Section 220(f)(4) shall not apply to any payment or distribution
from a Medicare+Choice MSA.

(B) Exceptions.–Subparagraph (A) shall not apply if the payment
or distribution is made on or after the date the account holder– (i)
becomes disabled within the meaning of section 72(m)(7), or (ii)
dies.

(C) Special rules.–For purposes of subparagraph (A)– (i) all
Medicare+Choice MSAs of the account holder shall be treated as 1
account, (ii) all payments and distributions not used exclusively to
pay the qualified medical expenses of the account holder during any
taxable year shall be treated as 1 distribution, and (iii) any
distribution of property shall be taken into account at its fair
market value on the date of the distribution.

(3) Withdrawal of erroneous contributions.–Section 220(f)(2) and
paragraph (2) of this subsection shall not apply to any payment or
distribution from a Medicare+Choice MSA to the Secretary of Health
and Human Services of an erroneous contribution to such MSA and of
the net income attributable to such contribution.

(4) Trustee-to-trustee transfers.–Section 220(f)(2) and paragraph
(2) of this subsection shall not apply to any trustee-to- trustee
transfer from a Medicare+Choice MSA of an account holder to another
Medicare+Choice MSA of such account holder.

(d) Special Rules for Treatment of Account After Death of Account
Holder.–In applying section 220(f)(8)(A) to an account which was a
Medicare+Choice MSA of a decedent, the rules of section 220(f) shall
apply in lieu of the rules of subsection (c) of this section with
respect to the spouse as the account holder of such Medicare+Choice
MSA.

(e) Reports.–In the case of a Medicare+Choice MSA, the report
under section 220(h)– (1) shall include the fair market value of the
assets in such Medicare+Choice MSA as of the close of each calendar
year, and (2) shall be furnished to the account holder– (A) not
later than January 31 of the calendar year following the calendar
year to which such reports relate, and (B) in such manner as the
Secretary prescribes in such regulations.

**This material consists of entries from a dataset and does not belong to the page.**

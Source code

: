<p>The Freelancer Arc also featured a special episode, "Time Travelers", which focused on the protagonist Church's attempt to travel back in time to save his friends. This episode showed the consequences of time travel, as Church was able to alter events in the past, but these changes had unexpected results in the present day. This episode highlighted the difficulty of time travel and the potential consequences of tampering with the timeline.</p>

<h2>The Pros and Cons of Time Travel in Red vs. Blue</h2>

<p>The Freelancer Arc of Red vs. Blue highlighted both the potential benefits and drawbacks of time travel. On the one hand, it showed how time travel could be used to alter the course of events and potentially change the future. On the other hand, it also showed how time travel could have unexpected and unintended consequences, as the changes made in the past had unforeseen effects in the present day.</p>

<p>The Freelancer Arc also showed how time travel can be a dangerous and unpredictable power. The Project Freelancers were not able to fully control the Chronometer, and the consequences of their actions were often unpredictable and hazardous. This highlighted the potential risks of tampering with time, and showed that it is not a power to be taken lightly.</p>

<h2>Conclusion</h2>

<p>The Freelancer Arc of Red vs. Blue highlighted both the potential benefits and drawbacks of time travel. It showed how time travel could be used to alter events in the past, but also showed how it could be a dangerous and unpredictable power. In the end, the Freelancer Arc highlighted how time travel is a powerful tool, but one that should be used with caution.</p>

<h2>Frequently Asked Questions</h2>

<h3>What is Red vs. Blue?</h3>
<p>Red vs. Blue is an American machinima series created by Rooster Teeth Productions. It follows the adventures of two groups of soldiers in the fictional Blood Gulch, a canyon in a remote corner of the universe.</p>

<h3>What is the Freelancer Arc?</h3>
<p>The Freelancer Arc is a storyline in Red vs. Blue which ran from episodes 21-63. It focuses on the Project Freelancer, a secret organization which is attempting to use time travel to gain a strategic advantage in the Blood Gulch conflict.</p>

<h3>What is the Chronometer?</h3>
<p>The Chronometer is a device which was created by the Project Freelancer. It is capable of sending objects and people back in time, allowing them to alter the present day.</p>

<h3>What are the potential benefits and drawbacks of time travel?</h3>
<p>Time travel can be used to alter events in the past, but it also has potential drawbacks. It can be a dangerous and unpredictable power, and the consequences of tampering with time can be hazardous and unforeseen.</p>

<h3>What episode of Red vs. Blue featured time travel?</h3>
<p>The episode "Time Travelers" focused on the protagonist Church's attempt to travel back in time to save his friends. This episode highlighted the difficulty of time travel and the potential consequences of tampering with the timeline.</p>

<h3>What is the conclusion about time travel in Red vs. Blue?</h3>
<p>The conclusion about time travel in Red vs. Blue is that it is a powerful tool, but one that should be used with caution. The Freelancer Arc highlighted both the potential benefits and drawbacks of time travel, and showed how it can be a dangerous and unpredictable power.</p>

(f) Coordination With Limitation on Number of Taxpayers Having
Medical Savings Accounts.–Subsection (i) of section 220 shall not
apply to an individual with respect to a Medicare+Choice MSA, and
Medicare+Choice MSA’s shall not be taken into account in determining
whether the numerical limitations under section 220(j) are
exceeded.”.

(b) Technical Amendments.– (1) The last sentence of section
4973(d) of such Code is amended by inserting “or section 138(c)(3)”
after “section 220(f)(3)”.

(2) Subsection (b) of section 220 of such Code is amended by
adding at the end the following new paragraph: (7) Medicare eligible
individuals.–The limitation under this subsection for any month with
respect to an individual shall be zero for the first month such
individual is entitled to benefits under title XVIII of the Social
Security Act and for each month thereafter.”.

(3) The table of sections for part III of subchapter B of chapter
1 of such Code is amended by striking the last item and inserting the
following: Sec. 138. Medicare+Choice MSA.

Sec. 139. Cross references to other Acts.”.

(c) Effective Date.–The amendments made by this section shall
apply to taxable years beginning after December 31, 1998.